··· STORED DATA ···

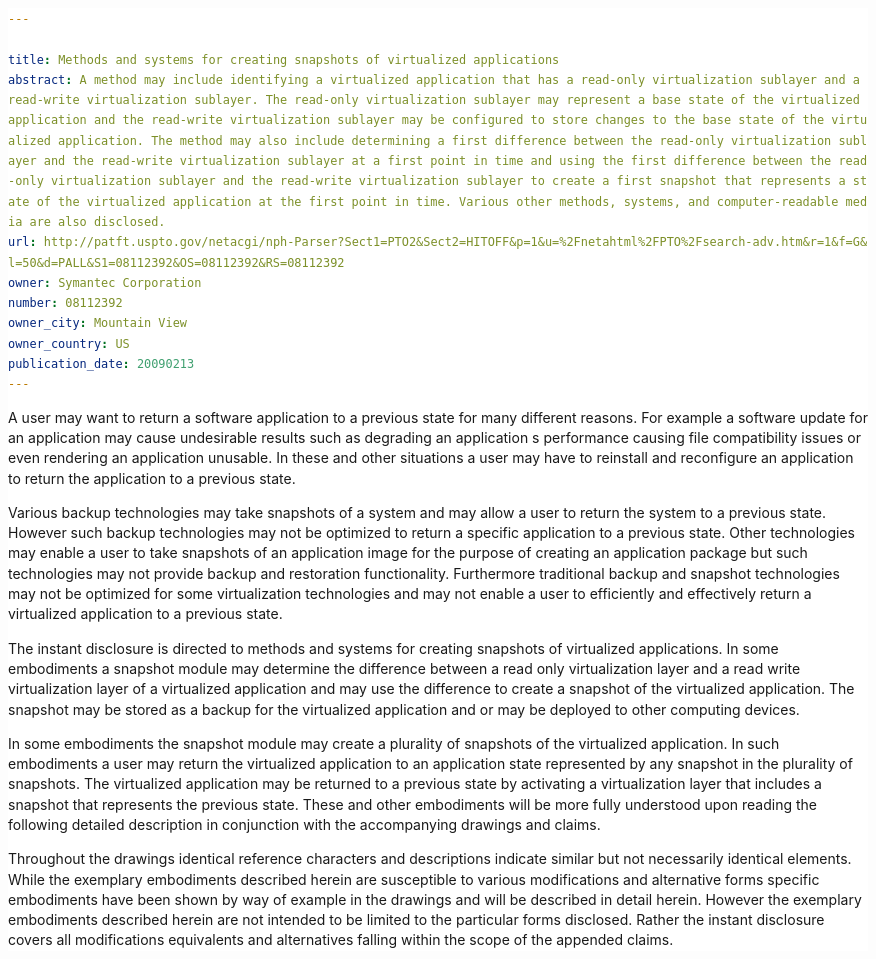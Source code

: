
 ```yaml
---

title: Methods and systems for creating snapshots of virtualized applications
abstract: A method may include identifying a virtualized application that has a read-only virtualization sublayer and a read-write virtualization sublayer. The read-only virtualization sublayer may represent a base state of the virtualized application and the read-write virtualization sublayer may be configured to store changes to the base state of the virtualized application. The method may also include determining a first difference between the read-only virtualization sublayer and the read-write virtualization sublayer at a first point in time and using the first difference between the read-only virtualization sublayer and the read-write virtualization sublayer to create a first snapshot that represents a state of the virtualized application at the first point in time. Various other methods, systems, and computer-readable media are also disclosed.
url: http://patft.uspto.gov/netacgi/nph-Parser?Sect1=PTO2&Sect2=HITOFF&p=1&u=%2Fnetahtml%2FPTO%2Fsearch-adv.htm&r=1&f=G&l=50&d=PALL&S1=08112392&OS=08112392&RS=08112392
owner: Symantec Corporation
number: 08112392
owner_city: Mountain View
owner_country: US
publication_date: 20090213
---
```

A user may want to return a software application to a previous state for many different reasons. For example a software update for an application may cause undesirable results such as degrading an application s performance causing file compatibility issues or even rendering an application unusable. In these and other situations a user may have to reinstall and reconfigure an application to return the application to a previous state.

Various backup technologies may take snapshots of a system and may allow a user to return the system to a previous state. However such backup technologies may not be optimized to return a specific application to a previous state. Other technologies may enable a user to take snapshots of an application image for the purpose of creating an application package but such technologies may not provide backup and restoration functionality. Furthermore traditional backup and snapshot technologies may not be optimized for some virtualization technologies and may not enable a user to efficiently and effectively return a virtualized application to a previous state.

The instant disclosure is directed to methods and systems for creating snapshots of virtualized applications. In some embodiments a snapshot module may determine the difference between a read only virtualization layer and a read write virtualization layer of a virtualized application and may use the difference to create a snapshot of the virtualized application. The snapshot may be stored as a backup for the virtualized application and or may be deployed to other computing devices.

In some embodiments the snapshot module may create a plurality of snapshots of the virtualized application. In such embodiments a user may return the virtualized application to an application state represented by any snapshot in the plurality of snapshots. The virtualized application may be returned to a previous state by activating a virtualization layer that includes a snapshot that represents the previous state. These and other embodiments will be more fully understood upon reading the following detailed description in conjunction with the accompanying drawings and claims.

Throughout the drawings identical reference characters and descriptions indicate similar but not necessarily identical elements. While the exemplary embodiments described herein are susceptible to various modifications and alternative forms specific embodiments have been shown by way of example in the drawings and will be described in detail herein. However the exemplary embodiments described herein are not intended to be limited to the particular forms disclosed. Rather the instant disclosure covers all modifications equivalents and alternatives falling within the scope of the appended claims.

···

▸ TASK DESCRIPTION: Return all lines of the data in which the string "creating" appears.

▸ ANSWER:
title: Methods and systems for creating snapshots of virtualized applications
Various backup technologies may take snapshots of a system and may allow a user to return the system to a previous state. However such backup technologies may not be optimized to return a specific application to a previous state. Other technologies may enable a user to take snapshots of an application image for the purpose of creating an application package but such technologies may not provide backup and restoration functionality. Furthermore traditional backup and snapshot technologies may not be optimized for some virtualization technologies and may not enable a user to efficiently and effectively return a virtualized application to a previous state.
The instant disclosure is directed to methods and systems for creating snapshots of virtualized applications. In some embodiments a snapshot module may determine the difference between a read only virtualization layer and a read write virtualization layer of a virtualized application and may use the difference to create a snapshot of the virtualized application. The snapshot may be stored as a backup for the virtualized application and or may be deployed to other computing devices.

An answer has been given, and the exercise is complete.